As Hurricane Season Continues, Local Seniors Remain Vigilant in Preparing for Possible Storms

Oct 11, 2017

If the past two years have taught South Carolinians anything, it’s that disasters are never out of the question, especially during hurricane season. County officials across the state have placed emphasis throughout 2017’s hurricane season on preparing the public for weather-related emergencies, putting their experience responding to the historic flood of 2015 and Hurricane Matthew in 2016 to good use.

However, certain communities can face greater obstacles than others when these events do occur, and thus need to plan strategically for those challenges. That’s why Richland County officials have made a point of hosting flood readiness events specifically for area seniors as a part of Richland County’s Returning Home Flood Recovery Program, such as the event held at the Garners Ferry Adult Activity Center last month.

On September 18, Richland County officials gathered with local seniors at the Garners Ferry Adult Activity Center to share flood safety procedures and preparation tips for seniors. Instructors emphasized that the county had a responsibility to prepare vulnerable residents for emergency situations.

“Hazard events typically tend to impact the elderly the most, so it’s very important to be able to outreach to those people, to let them know their hazards and their risks so they can overcome those challenges when they come,” said Ben Marosites, an Emergency Planner and Meteorologist for Richland County Emergency Services Department (ESD).

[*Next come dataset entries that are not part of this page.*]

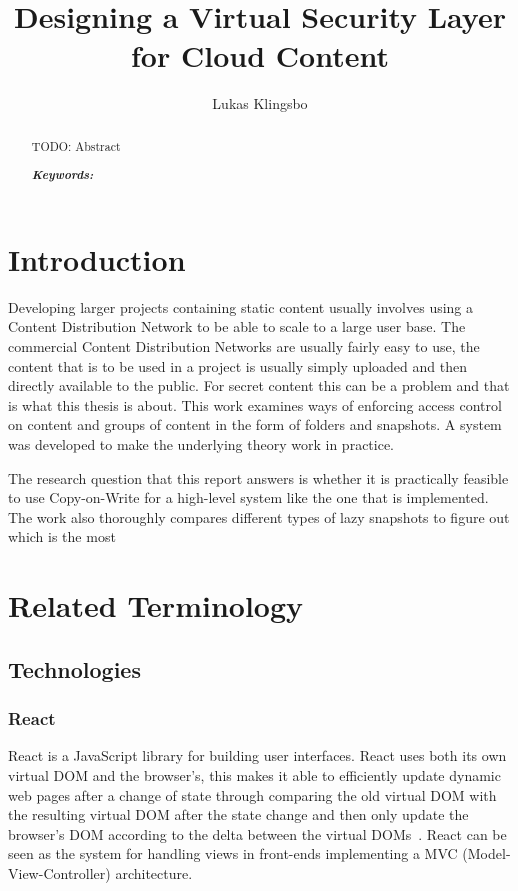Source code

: \documentclass[a4paper,12pt]{article}
\title{\textbf{Designing a Virtual Security Layer for Cloud Content}}
\author{Lukas Klingsbo}
\providecommand{\keywords}[1]{\textbf{\textit{Keywords: }} #1}
\begin{document}
\maketitle
%

\setcounter{page}{2}

%
\begin{abstract}
    TODO: Abstract

\keywords{}
\end{abstract}

\newpage\null\thispagestyle{empty}\newpage

\setcounter{tocdepth}{3}
\tableofcontents

\clearpage
{}
\setcounter{page}{1}
\section{Introduction}
Developing larger projects containing static content usually involves using a Content Distribution Network 
to be able to scale to a large user base. The commercial Content Distribution Networks are usually fairly easy to use, 
the content that is to be used in a project is usually simply uploaded and then directly available to the public. 
For secret content this can be a problem and that is what this thesis is about. This work examines ways of enforcing 
access control on content and groups of content in the form of folders and snapshots. A system was developed to make 
the underlying theory work in practice. 

The research question that this report answers is whether it is practically feasible to use Copy-on-Write 
for a high-level system like the one that is implemented. The work also thoroughly compares different types of lazy 
snapshots to figure out which is the most

\newpage
\section{Related Terminology}
\subsection{Technologies}
\subsubsection{React}
React is a JavaScript library for building user interfaces. React uses both its own virtual DOM and the browser's, 
this makes it able to efficiently update dynamic web pages after a change of state through comparing the old virtual 
DOM with the resulting virtual DOM after the state change and then only update the browser's DOM according to the 
delta between the virtual DOMs~\cite{REACT}. React can be seen as the system for handling views in front-ends 
implementing a MVC (Model-View-Controller) architecture.
\end{document}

His presentation focused on how to navigate floods safely once they occur.

Marosites’ assertion that the elderly are more vulnerable during severe weather is supported by data provided from state-wide recovery efforts. The South Carolina Disaster Recovery office, which has orchestrated a large-scale effort to reconstruct the homes of the state’s neediest flood and hurricane victims in 22 counties (not including Richland) confirms that 71 percent of grant recipients for the October 2015 Severe Storm Recovery Program were age 65 years or older.

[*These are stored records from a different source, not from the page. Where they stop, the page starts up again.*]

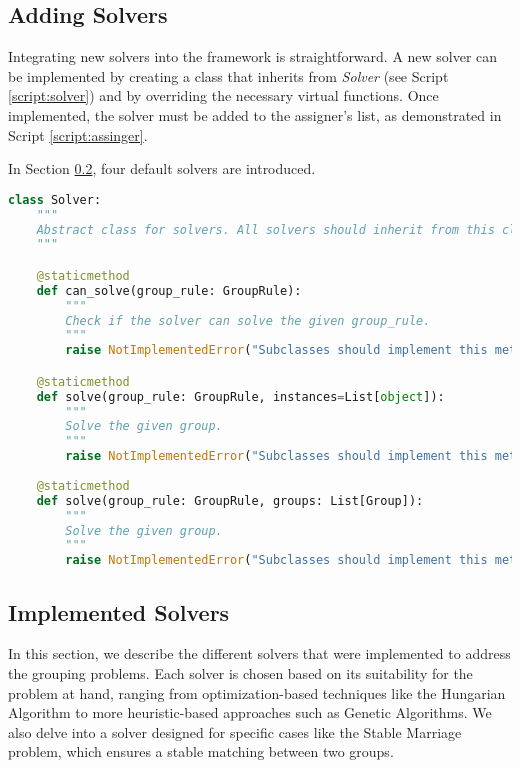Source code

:         \subsection{Adding Solvers}
            Integrating new solvers into the framework is straightforward.
            A new solver can be implemented by creating a class that inherits from \textit{Solver} (see Script \ref{script:solver}) and by overriding the necessary virtual functions.
            Once implemented, the solver must be added to the assigner's list, as demonstrated in Script \ref{script:assinger}.

            In Section \ref{sec:implemented_solvers}, four default solvers are introduced.

\begin{lstlisting}[language=Python, caption={Solver Class.}, label={script:solver}]
class Solver:
    """
    Abstract class for solvers. All solvers should inherit from this class.
    """

    @staticmethod
    def can_solve(group_rule: GroupRule):
        """
        Check if the solver can solve the given group_rule.
        """
        raise NotImplementedError("Subclasses should implement this method.")

    @staticmethod
    def solve(group_rule: GroupRule, instances=List[object]):
        """
        Solve the given group.
        """
        raise NotImplementedError("Subclasses should implement this method.")
    
    @staticmethod
    def solve(group_rule: GroupRule, groups: List[Group]):
        """
        Solve the given group.
        """
        raise NotImplementedError("Subclasses should implement this method.")
    \end{lstlisting}

    \subsection{Implemented Solvers}
    \label{sec:implemented_solvers}
    In this section, we describe the different solvers that were implemented to address the grouping problems. Each solver is chosen based on its suitability for the problem at hand, ranging from optimization-based techniques like the Hungarian Algorithm to more heuristic-based approaches such as Genetic Algorithms. We also delve into a solver designed for specific cases like the Stable Marriage problem, which ensures a stable matching between two groups.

Instructors for Richland County's Flood Ready Seniors event present to the attendees at the Garner's Ferry Adult Activity Center.
Credit Olivia Aldridge/SC Public Radio

The presentations at the September Flood Ready Seniors event were geared at pinpointing specific ways older individuals can minimize their risk factors in preparation for an event, hopefully reducing the chance that they become another of the many seniors that rely on recovery aid.

Capt. Winta Adams, who serves as public information officer for Richland County EMS in addition to her role as paramedic, covered the importance of having emergency communication methods in place ahead of time.

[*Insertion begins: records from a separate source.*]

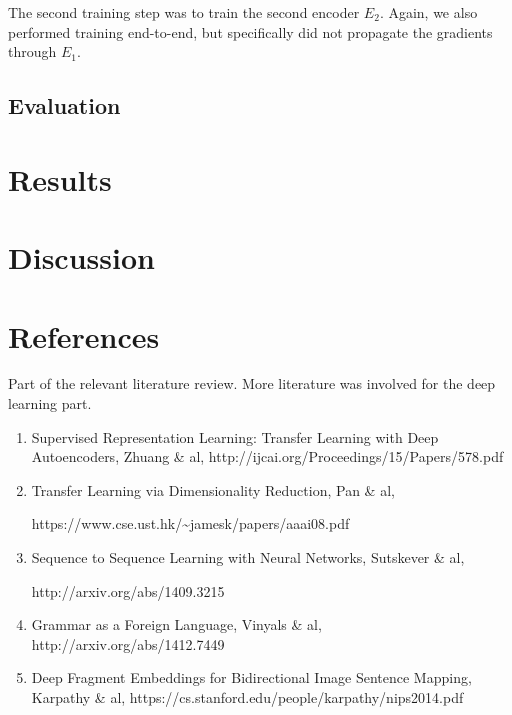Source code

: \documentclass[12pt]{article}
\begin{document}
The second training step was to train the second encoder $E_2$. Again,
we also performed training end-to-end, but specifically did not
propagate the gradients through $E_1$.

\subsection{Evaluation}\label{evaluation}

\section{Results}\label{results}

\section{Discussion}\label{discussion}

\section{References}\label{references}

Part of the relevant literature review. More literature was involved for
the deep learning part.

\begin{enumerate}
\def\labelenumi{\arabic{enumi}.}
\item
  Supervised Representation Learning: Transfer Learning with Deep
  Autoencoders, Zhuang \& al,
  http://ijcai.org/Proceedings/15/Papers/578.pdf
\item
  Transfer Learning via Dimensionality Reduction, Pan \& al,

  https://www.cse.ust.hk/\textasciitilde{}jamesk/papers/aaai08.pdf
\item
  Sequence to Sequence Learning with Neural Networks, Sutskever \& al,

  http://arxiv.org/abs/1409.3215
\item
  Grammar as a Foreign Language, Vinyals \& al,
  http://arxiv.org/abs/1412.7449
\item
  Deep Fragment Embeddings for Bidirectional Image Sentence Mapping,
  Karpathy \& al, https://cs.stanford.edu/people/karpathy/nips2014.pdf
\end{enumerate}

\end{document}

“I think one of the main concerns, too, for our elderly population is communication,” Adams said. “We know that there’s a lot of the seniors that don’t use cell phones, they might not have cable, and so they might not be able to get the information that they need in a timely manner. So we wanted to encourage that as well; to make sure they’re prepared communication-wise if another flood disaster happens.”  

Another instructor was fellow ESD Emergency Planner Sharon Long. Long demonstrated how to prepare an emergency supply kit during her presentation, gesturing to a long table lined with non-perishable foods, hand-crank flashlights and other useful supplies.

In addition to her work for the county, Long serves as pastor for two local congregations, Mill Creek and McCleod United Methodist Churches.  According to Long, her public work is largely motivated by her pastoral calling.

“Being a pastor, I care for my flock,” Long said, “and my churches are mostly older folks, too. It’s important to have them prepared for life and death, but it’s also important for our communities to be prepared. And both of my churches see this as an extension of my ministry through the church, because they’re all willing to pitch in when we need something throughout the county, so it’s just an extension of my pastoral ministry.”

It was very, very frightening to me to just look out my window and see this rain coming down . . . I didn't know at what point I would have to move.

The Richland County seniors who showed up to participate in the event were older residents who, just like some of Long’s congregation, wanted to ready themselves in case another “Thousand-Year” flood event should occur. One participant, Juanita Gregory, said that although she wasn’t personally affected by the 2015 flood, it did serve as a wake-up call, and motivated her to prepare for possible future events.

“We were blessed where I live, but it was very, very frightening to me to just look out my window and see this rain coming down,” Gregory said. “It was really, really scary; I didn’t know at what point I would have to move. But I just wanted to get more information on how careful you should be when there’s flooding, or even tornadoes, a flood or anything like that—and in a place where you’re really, really looking at people and watching them give you this information; then it kind of sticks with you more.”

Capt. Winta Adams had some advice for seniors who, unlike Gregory, were unable to attend.

“They need to have a plan outlined from the start, and not wait until the disaster happens. They need to make sure that plan is ready, and they include anybody in on it that need to be a part of that plan. You know, just make sure they are thoroughly prepared and ready for a disaster,” she said.

More events like this one will be held in the future, Richland County PIO Natasha Lemon confirmed. The coordinators of the event also emphasized that although hurricane season began back in June, it’s not over until November 30, so it’s important to remain cautious, even while optimistic.